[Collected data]
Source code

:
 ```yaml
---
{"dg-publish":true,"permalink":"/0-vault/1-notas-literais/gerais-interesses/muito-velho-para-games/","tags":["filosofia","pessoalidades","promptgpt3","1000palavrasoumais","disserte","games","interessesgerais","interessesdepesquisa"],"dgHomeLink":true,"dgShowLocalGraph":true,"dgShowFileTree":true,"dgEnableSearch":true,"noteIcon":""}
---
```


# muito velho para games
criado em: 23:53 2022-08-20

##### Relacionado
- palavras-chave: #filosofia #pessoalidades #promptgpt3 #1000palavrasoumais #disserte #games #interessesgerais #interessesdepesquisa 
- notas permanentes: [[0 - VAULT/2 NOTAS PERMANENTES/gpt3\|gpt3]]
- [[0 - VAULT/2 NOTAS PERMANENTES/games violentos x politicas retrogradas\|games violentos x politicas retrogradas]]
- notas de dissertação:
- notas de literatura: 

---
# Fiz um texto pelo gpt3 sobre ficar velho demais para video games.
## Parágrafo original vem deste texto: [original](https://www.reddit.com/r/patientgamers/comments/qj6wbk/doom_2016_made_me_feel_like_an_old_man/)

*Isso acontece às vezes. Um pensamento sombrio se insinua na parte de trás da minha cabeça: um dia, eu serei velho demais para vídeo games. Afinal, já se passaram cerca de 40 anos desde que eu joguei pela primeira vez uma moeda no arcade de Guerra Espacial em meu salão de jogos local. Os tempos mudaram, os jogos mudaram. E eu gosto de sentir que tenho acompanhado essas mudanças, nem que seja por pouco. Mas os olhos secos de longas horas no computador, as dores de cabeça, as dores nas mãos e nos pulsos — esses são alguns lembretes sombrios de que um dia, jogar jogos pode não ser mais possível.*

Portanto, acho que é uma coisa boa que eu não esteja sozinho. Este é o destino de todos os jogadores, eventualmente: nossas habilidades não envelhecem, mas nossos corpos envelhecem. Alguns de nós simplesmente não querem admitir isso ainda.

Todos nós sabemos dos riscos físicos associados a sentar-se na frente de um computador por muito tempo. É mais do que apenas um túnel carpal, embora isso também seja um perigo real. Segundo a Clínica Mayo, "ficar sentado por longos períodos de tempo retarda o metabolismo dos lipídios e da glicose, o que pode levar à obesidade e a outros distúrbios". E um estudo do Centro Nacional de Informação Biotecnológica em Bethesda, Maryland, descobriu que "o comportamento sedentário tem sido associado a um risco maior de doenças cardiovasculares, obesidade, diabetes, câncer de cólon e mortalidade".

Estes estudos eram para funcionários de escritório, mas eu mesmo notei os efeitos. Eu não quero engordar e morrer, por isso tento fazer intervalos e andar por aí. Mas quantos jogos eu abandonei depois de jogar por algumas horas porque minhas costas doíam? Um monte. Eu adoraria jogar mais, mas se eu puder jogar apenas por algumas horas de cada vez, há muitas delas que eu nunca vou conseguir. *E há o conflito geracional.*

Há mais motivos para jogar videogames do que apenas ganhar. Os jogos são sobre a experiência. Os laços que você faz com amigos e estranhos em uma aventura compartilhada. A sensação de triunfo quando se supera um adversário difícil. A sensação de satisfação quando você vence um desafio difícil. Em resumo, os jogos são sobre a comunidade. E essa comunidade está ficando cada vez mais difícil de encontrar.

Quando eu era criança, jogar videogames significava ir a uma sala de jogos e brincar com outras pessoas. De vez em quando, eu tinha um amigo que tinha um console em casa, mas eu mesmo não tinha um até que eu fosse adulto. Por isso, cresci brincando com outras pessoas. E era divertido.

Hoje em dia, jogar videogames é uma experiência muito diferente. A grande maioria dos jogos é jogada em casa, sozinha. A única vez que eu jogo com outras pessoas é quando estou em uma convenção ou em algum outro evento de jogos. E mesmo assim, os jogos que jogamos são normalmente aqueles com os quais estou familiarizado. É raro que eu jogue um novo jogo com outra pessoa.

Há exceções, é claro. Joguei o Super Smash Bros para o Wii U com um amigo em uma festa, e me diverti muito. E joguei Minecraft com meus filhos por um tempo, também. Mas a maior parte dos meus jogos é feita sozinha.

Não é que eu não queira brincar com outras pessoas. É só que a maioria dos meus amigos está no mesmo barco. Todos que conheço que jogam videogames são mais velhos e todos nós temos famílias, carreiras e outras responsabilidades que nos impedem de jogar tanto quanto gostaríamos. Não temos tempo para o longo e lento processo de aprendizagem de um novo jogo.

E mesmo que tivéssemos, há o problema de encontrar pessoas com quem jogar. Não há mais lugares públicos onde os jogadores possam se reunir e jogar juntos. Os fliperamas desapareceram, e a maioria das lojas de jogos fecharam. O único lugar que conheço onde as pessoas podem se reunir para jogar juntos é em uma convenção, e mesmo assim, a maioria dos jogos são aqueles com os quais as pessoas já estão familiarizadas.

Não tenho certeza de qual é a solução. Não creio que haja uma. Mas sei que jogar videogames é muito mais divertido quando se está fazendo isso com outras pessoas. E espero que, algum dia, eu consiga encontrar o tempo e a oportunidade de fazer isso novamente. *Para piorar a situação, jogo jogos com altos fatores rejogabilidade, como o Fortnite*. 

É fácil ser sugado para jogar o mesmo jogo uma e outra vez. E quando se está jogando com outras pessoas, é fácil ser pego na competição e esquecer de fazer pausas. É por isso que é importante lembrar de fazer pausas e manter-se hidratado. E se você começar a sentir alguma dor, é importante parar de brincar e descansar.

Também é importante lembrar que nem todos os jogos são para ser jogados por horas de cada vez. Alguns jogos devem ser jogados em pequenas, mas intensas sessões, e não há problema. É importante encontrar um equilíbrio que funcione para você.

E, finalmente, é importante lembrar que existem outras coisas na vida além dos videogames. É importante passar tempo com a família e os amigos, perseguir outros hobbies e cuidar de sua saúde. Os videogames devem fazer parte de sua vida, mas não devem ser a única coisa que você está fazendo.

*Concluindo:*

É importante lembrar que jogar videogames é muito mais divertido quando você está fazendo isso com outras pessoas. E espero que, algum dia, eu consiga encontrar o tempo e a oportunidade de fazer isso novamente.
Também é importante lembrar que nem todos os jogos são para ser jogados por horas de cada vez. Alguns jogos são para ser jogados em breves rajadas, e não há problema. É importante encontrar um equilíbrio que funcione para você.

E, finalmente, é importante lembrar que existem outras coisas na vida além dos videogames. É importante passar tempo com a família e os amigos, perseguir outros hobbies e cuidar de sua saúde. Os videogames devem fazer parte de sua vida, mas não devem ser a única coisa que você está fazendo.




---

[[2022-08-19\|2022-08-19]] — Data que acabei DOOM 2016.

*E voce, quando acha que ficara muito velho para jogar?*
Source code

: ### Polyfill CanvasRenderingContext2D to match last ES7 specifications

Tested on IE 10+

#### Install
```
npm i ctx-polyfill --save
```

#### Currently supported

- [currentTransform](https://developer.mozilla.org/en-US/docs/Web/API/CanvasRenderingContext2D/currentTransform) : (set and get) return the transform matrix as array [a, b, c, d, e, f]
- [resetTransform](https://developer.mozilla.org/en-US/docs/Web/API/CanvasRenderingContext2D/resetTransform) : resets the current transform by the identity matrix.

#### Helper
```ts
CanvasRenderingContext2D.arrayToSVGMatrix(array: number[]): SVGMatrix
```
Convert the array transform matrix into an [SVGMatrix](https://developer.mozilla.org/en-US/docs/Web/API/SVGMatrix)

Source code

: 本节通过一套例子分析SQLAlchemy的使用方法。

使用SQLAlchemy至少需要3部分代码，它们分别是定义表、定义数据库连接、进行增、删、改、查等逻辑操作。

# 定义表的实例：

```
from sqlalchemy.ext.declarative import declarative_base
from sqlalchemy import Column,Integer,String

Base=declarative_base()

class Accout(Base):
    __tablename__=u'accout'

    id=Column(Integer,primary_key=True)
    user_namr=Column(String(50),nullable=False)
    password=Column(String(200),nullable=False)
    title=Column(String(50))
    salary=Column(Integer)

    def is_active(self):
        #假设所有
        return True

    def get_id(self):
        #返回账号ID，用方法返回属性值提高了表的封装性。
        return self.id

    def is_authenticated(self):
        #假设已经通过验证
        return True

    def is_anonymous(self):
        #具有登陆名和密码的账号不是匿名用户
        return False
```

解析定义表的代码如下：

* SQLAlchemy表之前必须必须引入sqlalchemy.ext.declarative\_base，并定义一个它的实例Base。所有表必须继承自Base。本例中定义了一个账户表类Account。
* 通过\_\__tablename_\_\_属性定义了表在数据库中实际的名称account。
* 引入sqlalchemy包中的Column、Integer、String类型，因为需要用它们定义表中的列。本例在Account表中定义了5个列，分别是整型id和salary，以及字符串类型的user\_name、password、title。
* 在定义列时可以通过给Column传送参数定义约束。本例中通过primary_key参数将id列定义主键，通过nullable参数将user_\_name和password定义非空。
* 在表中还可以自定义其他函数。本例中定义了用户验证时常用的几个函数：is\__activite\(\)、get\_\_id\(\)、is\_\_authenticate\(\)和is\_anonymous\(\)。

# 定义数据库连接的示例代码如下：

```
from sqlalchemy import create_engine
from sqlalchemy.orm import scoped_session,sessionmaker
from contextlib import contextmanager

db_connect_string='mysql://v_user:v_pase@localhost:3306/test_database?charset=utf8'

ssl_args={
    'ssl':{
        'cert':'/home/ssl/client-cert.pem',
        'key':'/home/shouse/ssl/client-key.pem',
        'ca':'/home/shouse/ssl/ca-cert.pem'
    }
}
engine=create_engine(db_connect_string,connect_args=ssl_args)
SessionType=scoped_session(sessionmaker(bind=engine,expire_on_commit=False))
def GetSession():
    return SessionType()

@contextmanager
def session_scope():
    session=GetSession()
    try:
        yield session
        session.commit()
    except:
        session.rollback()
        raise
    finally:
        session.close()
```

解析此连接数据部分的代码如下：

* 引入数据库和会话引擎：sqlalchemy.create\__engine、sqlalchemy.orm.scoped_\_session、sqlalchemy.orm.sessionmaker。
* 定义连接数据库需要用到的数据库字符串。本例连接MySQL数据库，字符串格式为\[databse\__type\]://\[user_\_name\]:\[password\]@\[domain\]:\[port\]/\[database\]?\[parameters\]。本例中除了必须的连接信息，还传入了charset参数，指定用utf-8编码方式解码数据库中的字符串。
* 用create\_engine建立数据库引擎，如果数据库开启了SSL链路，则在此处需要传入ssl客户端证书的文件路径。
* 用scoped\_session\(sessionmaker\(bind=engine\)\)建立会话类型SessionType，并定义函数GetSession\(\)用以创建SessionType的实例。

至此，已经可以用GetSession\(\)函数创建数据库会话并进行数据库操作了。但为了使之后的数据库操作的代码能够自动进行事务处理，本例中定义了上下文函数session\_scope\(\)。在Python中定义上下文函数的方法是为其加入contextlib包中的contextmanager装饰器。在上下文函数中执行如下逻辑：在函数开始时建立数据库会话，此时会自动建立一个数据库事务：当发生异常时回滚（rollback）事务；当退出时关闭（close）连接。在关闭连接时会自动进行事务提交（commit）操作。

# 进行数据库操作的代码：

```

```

#### [Instructions to follow]
From the records above, copy only the lines starting with the line that holds "- [[0 - VAULT/2" and going on through the line that holds "## Parágrafo original", exactly as written.

#### [Task solution]
- [[0 - VAULT/2 NOTAS PERMANENTES/games violentos x politicas retrogradas\|games violentos x politicas retrogradas]]
- notas de dissertação:
- notas de literatura: 

---
# Fiz um texto pelo gpt3 sobre ficar velho demais para video games.
## Parágrafo original vem deste texto: [original](https://www.reddit.com/r/patientgamers/comments/qj6wbk/doom_2016_made_me_feel_like_an_old_man/)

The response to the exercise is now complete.